Anlattıkları arasından bir gelişmenin altını özellikle
çizmek istiyorum. Biliyorsunuz, ABD Başkanı Donald Trump, ithal ettiği çeliğe
yüzde 25 gümrük vergisi getirilmesi kararını aldı. Sonra Güney Kore, Arjantin
ve diğer bazı ülkeleri muaf tuttu. Türkiye ise muaf tutulmadı. Oysa Amerika,
vergiyi getirirken bunun ‘cari açık verdiği alanlar ve ülkeleri hedeflediğini’
ilan etmişti. Türkiye, çok net biçimde her iki kritere de uymuyor. Türkiye’nin
ABD’ye çelik ihracatı yaklaşık 1 milyar dolar. Buna karşılık ithalatı 1,3 milyar
dolar. Yani, ABD çelikte Türkiye’ye açık değil, aksine fazla veriyor. Öte
yandan, Türkiye’nin 8 küsur milyar dolarlık ihracatına karşın, ABD’nin
Türkiye’ye ihracatı yaklaşık 11 milyar dolar.
Hâsılı, ABD, Türkiye’ye karşı ne çelik sektörü bazında, ne
de ülke bazında cari açık veriyor. Görüşüp anlaşma çabasından sonuç çıkmayınca
geçen hafta, Türkiye’nin misillemesi geldi… Ceviz-bademden kozmetiğe ABD’den
ithal ettiğimiz 22 ürüne vergi uygulanacağını Dünya Ticaret Örgütü’ne ilettik.
ABD’ye çelikte getirdiği vergi yüküne denk gelecek şekilde 266,5 milyon
dolarlık vergi yükü oluşturacak karşı tedbir uygulanacak… Gelişmeyi TRT’de Elif
Saygılıer ile 7/24 Ekonomi programında değerlendirmiştik.
Fuat Tosyalı da izlemiş. “Az bile söylediniz” dedi ve devam
etti: “Normal şartlarda Amerika’nın bu uygulamasında muhatap biz değiliz.
Ticaret dengesi tarafından baktığımızda biz alacaklıyız. Kaldı ki oradan hurda
getiriyoruz, atık ürün alıyoruz ve nitelikli ürün satıyoruz. Getirdiğimiz atık
ürün ise sattığımız kaliteli üründen daha fazla…” Çelişkiye dikkat çekti: “Yani
normalde bizim bas bas bağırmamız; ‘kardeşim senden 15- 16 milyon ton hurda
alıyorum, karşılığında benden 15-16 milyon ton ürün al’ dememiz lazım. Fakat
Amerika bizi de ticari dengesinin bozuk olduğu ülkelerle aynı teraziye koyuyor.

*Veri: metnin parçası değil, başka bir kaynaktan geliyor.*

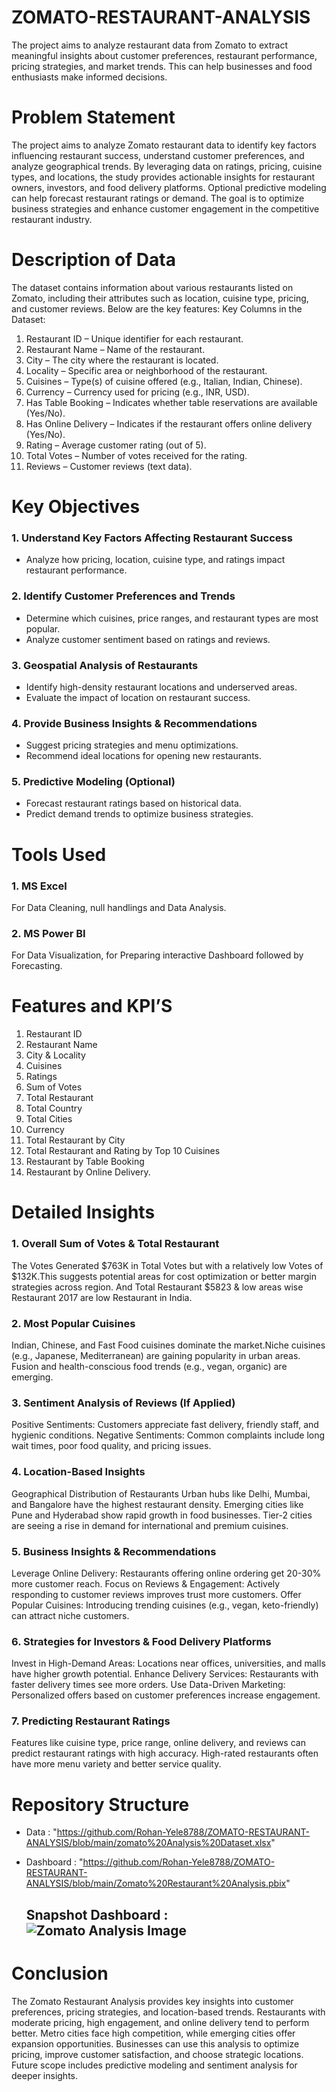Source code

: # ZOMATO-RESTAURANT-ANALYSIS
The project aims to analyze restaurant data from Zomato to extract meaningful insights about customer preferences, restaurant performance, pricing strategies, and market trends. This can help businesses and food enthusiasts make informed decisions.

# Problem Statement
The project aims to analyze Zomato restaurant data to identify key factors influencing restaurant success, understand customer preferences, and analyze geographical trends. By leveraging data on ratings, pricing, cuisine types, and locations, the study provides actionable insights for restaurant owners, investors, and food delivery platforms. Optional predictive modeling can help forecast restaurant ratings or demand. The goal is to optimize business strategies and enhance customer engagement in the competitive restaurant industry.

# Description of Data
The dataset contains information about various restaurants listed on Zomato, including their attributes such as location, cuisine type, pricing, and customer reviews. Below are the key features:
Key Columns in the Dataset:

1.	Restaurant ID – Unique identifier for each restaurant.
2.	Restaurant Name – Name of the restaurant.
3.	City – The city where the restaurant is located.
4.	Locality – Specific area or neighborhood of the restaurant.
5.	Cuisines – Type(s) of cuisine offered (e.g., Italian, Indian, Chinese).
6.	Currency – Currency used for pricing (e.g., INR, USD).
7.	Has Table Booking – Indicates whether table reservations are available (Yes/No).
8.	Has Online Delivery – Indicates if the restaurant offers online delivery (Yes/No).
9.	Rating – Average customer rating (out of 5).
10.	Total Votes – Number of votes received for the rating.
11.	Reviews – Customer reviews (text data).

# Key Objectives
### 1.	Understand Key Factors Affecting Restaurant Success
*	Analyze how pricing, location, cuisine type, and ratings impact restaurant performance.
### 2.	Identify Customer Preferences and Trends
*	Determine which cuisines, price ranges, and restaurant types are most popular.
*	Analyze customer sentiment based on ratings and reviews.
### 3.	Geospatial Analysis of Restaurants
* Identify high-density restaurant locations and underserved areas.
*	Evaluate the impact of location on restaurant success.
### 4.	 Provide Business Insights & Recommendations
*	Suggest pricing strategies and menu optimizations.
*	Recommend ideal locations for opening new restaurants.
### 5.	Predictive Modeling (Optional)
*	Forecast restaurant ratings based on historical data.
*	Predict demand trends to optimize business strategies.

# Tools Used 
### 1.	MS Excel 
For Data Cleaning, null handlings and Data Analysis.

### 2.	MS Power BI 
For Data Visualization, for Preparing interactive Dashboard followed by Forecasting. 

# Features and KPI’S

1.	Restaurant ID
2.	Restaurant Name
3.	City & Locality
4.	Cuisines
5.	Ratings
6.	Sum of Votes
7.	Total Restaurant 
8.	Total Country
9.	Total Cities
10.	Currency
11.	Total Restaurant by City
12.	Total Restaurant  and Rating by Top 10 Cuisines
13.	Restaurant by Table Booking
14.	Restaurant by Online Delivery.

# Detailed Insights

### 1.	Overall Sum of Votes & Total Restaurant 
The Votes Generated $763K in Total Votes but with a relatively low Votes of $132K.This suggests potential areas for cost optimization or better margin strategies across region. And Total Restaurant $5823 & low areas wise Restaurant 2017 are low Restaurant in India.

### 2.	Most Popular Cuisines
Indian, Chinese, and Fast Food cuisines dominate the market.Niche cuisines (e.g., Japanese, Mediterranean) are gaining popularity in urban areas.
Fusion and health-conscious food trends (e.g., vegan, organic) are emerging.

### 3.	Sentiment Analysis of Reviews (If Applied)
Positive Sentiments: Customers appreciate fast delivery, friendly staff, and hygienic conditions.
Negative Sentiments: Common complaints include long wait times, poor food quality, and pricing issues.

### 4.	Location-Based Insights
Geographical Distribution of Restaurants
Urban hubs like Delhi, Mumbai, and Bangalore have the highest restaurant density.
      Emerging cities like Pune and Hyderabad show rapid growth in food businesses.
Tier-2 cities are seeing a rise in demand for international and premium cuisines.

### 5.	Business Insights & Recommendations
Leverage Online Delivery: Restaurants offering online ordering get 20-30% more customer reach.
Focus on Reviews & Engagement: Actively responding to customer reviews improves trust
 more customers.
 Offer Popular Cuisines: Introducing trending cuisines (e.g., vegan, keto-friendly) can attract niche customers.

### 6.	Strategies for Investors & Food Delivery Platforms
 Invest in High-Demand Areas: Locations near offices, universities, and malls have higher growth potential.
 Enhance Delivery Services: Restaurants with faster delivery times see more orders.
 Use Data-Driven Marketing: Personalized offers based on customer preferences increase engagement.

### 7.	Predicting Restaurant Ratings
Features like cuisine type, price range, online delivery, and reviews can predict restaurant ratings with high accuracy.
High-rated restaurants often have more menu variety and better service quality.


# Repository Structure  

* Data :  "https://github.com/Rohan-Yele8788/ZOMATO-RESTAURANT-ANALYSIS/blob/main/zomato%20Analysis%20Dataset.xlsx"

* Dashboard :  "https://github.com/Rohan-Yele8788/ZOMATO-RESTAURANT-ANALYSIS/blob/main/Zomato%20Restaurant%20Analysis.pbix"  

  ## Snapshot Dashboard : ![Zomato Analysis Image](https://github.com/user-attachments/assets/922187b0-559a-4262-bbdf-ac195c2aa61a)






# Conclusion

The Zomato Restaurant Analysis provides key insights into customer preferences, pricing strategies, and location-based trends. Restaurants with moderate pricing, high engagement, and online delivery tend to perform better. Metro cities face high competition, while emerging cities offer expansion opportunities. Businesses can use this analysis to optimize pricing, improve customer satisfaction, and choose strategic locations. Future scope includes predictive modeling and sentiment analysis for deeper insights.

Çok iyi anlatıp müzakere etmemiz lazım. Amerika’nın çelik ürünlerinde en ucuz
tedarikçisi yine Türkiye. Aynı zamanda en güvenli tedarikçi konumunda... Olay
biraz da siyasi… Eninde sonunda düzeleceğini düşünüyorum.”
Ukrayna ve Rusya Türk pazarına göz dikti
Fuat Tosyalı, ABD’nin Türk çeliğine vergi uygulamasının
farklı bir boyutunu gündeme getirdi: “Demir-çelik ithalatı Amerika için
gerçekten tehditse, Türkiye için çok daha büyük bir tehdit. Rus üreticiler
Amerika’ya kesinlikle mal satamıyor. Yaptırımlar var. Avrupa Birliği de, Rus
ürünlerine 100 euroya varan vergi marjları koydu. Rus ve Ukraynalı üreticiler,
Avrupa’ya da satamadıkları ürünleri, aktarmak üzere korumasız olan Türk
pazarına göz dikti.” Örnek verdi: “Mesela Ukrayna’ya bakıyorsunuz üretilen
çeliğin yüzde 20’si içeride kullanılıyor. Gerisi ihracat... Ukrayna’daki bütün
çelikçiler devlet destekli. Onun fiyatıyla nasıl mücadele edeceksiniz? Şimdi,
Ukrayna bakıyor ki, Serbest Ticaret Anlaşması yapalım. İmkansız bir şey! Biz bunla
uğraşırken şimdi Rus üreticiler de gözünü bize dikti. Yapılacak tek şey
ithalata karşı koruma önlemi alınması…” Ekledi: “Ve bunlar testi kırıldıktan
sonra değil, hemen yapılmalı…”
"İran’dan dünya kadar inşaat demiri giriyor”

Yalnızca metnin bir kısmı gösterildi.